(Stored data entries)
───

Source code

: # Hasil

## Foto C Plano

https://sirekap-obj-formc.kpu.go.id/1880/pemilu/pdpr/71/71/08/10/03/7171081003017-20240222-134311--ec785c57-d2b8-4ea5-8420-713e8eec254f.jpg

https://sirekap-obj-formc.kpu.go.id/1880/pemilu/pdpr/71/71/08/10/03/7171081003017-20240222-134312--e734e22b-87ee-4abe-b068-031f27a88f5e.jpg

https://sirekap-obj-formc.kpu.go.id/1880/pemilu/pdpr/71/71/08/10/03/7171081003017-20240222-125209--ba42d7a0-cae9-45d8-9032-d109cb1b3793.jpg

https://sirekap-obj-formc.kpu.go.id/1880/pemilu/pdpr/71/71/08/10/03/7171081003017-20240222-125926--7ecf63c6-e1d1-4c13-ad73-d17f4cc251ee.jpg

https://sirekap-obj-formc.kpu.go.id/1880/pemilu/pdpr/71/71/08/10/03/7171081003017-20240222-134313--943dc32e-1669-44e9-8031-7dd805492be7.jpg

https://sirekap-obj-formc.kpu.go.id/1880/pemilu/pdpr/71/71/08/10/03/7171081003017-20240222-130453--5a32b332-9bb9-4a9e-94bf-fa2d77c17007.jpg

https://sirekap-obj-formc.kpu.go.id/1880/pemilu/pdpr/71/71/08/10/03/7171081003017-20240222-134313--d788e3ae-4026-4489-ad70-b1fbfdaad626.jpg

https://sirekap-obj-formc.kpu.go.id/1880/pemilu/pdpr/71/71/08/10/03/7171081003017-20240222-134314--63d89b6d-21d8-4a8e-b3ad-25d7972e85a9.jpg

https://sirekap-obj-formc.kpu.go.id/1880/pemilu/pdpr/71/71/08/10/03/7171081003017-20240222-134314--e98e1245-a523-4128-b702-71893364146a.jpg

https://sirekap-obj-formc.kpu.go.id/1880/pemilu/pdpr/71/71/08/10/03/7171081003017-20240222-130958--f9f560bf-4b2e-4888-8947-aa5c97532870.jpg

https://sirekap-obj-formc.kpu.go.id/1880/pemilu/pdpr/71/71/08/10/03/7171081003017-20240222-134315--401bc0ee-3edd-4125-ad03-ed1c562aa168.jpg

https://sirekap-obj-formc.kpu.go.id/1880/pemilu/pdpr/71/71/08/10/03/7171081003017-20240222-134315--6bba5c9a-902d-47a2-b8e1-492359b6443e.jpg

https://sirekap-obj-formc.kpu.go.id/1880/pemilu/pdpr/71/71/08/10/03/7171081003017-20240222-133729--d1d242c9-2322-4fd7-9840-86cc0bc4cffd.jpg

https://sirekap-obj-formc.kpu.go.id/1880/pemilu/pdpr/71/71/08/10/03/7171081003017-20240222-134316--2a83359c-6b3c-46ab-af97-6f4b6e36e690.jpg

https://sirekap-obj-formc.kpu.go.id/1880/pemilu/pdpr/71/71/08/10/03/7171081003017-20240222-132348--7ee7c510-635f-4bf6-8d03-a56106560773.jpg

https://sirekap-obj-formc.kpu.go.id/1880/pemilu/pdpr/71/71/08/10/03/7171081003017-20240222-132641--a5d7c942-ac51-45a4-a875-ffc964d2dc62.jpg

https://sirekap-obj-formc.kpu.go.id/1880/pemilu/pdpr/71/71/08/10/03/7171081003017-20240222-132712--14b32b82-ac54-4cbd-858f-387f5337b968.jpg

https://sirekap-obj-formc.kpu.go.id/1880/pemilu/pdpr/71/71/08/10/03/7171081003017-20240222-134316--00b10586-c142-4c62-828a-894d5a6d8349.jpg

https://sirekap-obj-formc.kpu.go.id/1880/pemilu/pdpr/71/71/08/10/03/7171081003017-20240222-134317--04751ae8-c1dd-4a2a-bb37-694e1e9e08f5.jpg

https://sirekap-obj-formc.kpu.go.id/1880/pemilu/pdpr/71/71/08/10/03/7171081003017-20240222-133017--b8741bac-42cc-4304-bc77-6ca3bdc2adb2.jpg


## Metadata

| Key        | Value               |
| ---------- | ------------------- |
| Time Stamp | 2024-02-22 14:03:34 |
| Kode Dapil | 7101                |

───

### WHAT THE TASK REQUIRES
As the exercise requires, copy out the data shown above word for word.

### SOLUTION FOR THIS EXERCISE
Source code

: # Hasil

## Foto C Plano

https://sirekap-obj-formc.kpu.go.id/1880/pemilu/pdpr/71/71/08/10/03/7171081003017-20240222-134311--ec785c57-d2b8-4ea5-8420-713e8eec254f.jpg

https://sirekap-obj-formc.kpu.go.id/1880/pemilu/pdpr/71/71/08/10/03/7171081003017-20240222-134312--e734e22b-87ee-4abe-b068-031f27a88f5e.jpg

https://sirekap-obj-formc.kpu.go.id/1880/pemilu/pdpr/71/71/08/10/03/7171081003017-20240222-125209--ba42d7a0-cae9-45d8-9032-d109cb1b3793.jpg

https://sirekap-obj-formc.kpu.go.id/1880/pemilu/pdpr/71/71/08/10/03/7171081003017-20240222-125926--7ecf63c6-e1d1-4c13-ad73-d17f4cc251ee.jpg

https://sirekap-obj-formc.kpu.go.id/1880/pemilu/pdpr/71/71/08/10/03/7171081003017-20240222-134313--943dc32e-1669-44e9-8031-7dd805492be7.jpg

https://sirekap-obj-formc.kpu.go.id/1880/pemilu/pdpr/71/71/08/10/03/7171081003017-20240222-130453--5a32b332-9bb9-4a9e-94bf-fa2d77c17007.jpg

https://sirekap-obj-formc.kpu.go.id/1880/pemilu/pdpr/71/71/08/10/03/7171081003017-20240222-134313--d788e3ae-4026-4489-ad70-b1fbfdaad626.jpg

https://sirekap-obj-formc.kpu.go.id/1880/pemilu/pdpr/71/71/08/10/03/7171081003017-20240222-134314--63d89b6d-21d8-4a8e-b3ad-25d7972e85a9.jpg

https://sirekap-obj-formc.kpu.go.id/1880/pemilu/pdpr/71/71/08/10/03/7171081003017-20240222-134314--e98e1245-a523-4128-b702-71893364146a.jpg

https://sirekap-obj-formc.kpu.go.id/1880/pemilu/pdpr/71/71/08/10/03/7171081003017-20240222-130958--f9f560bf-4b2e-4888-8947-aa5c97532870.jpg

https://sirekap-obj-formc.kpu.go.id/1880/pemilu/pdpr/71/71/08/10/03/7171081003017-20240222-134315--401bc0ee-3edd-4125-ad03-ed1c562aa168.jpg

https://sirekap-obj-formc.kpu.go.id/1880/pemilu/pdpr/71/71/08/10/03/7171081003017-20240222-134315--6bba5c9a-902d-47a2-b8e1-492359b6443e.jpg

https://sirekap-obj-formc.kpu.go.id/1880/pemilu/pdpr/71/71/08/10/03/7171081003017-20240222-133729--d1d242c9-2322-4fd7-9840-86cc0bc4cffd.jpg

https://sirekap-obj-formc.kpu.go.id/1880/pemilu/pdpr/71/71/08/10/03/7171081003017-20240222-134316--2a83359c-6b3c-46ab-af97-6f4b6e36e690.jpg

https://sirekap-obj-formc.kpu.go.id/1880/pemilu/pdpr/71/71/08/10/03/7171081003017-20240222-132348--7ee7c510-635f-4bf6-8d03-a56106560773.jpg

https://sirekap-obj-formc.kpu.go.id/1880/pemilu/pdpr/71/71/08/10/03/7171081003017-20240222-132641--a5d7c942-ac51-45a4-a875-ffc964d2dc62.jpg

https://sirekap-obj-formc.kpu.go.id/1880/pemilu/pdpr/71/71/08/10/03/7171081003017-20240222-132712--14b32b82-ac54-4cbd-858f-387f5337b968.jpg

https://sirekap-obj-formc.kpu.go.id/1880/pemilu/pdpr/71/71/08/10/03/7171081003017-20240222-134316--00b10586-c142-4c62-828a-894d5a6d8349.jpg

https://sirekap-obj-formc.kpu.go.id/1880/pemilu/pdpr/71/71/08/10/03/7171081003017-20240222-134317--04751ae8-c1dd-4a2a-bb37-694e1e9e08f5.jpg

https://sirekap-obj-formc.kpu.go.id/1880/pemilu/pdpr/71/71/08/10/03/7171081003017-20240222-133017--b8741bac-42cc-4304-bc77-6ca3bdc2adb2.jpg


## Metadata

| Key        | Value               |
| ---------- | ------------------- |
| Time Stamp | 2024-02-22 14:03:34 |
| Kode Dapil | 7101                |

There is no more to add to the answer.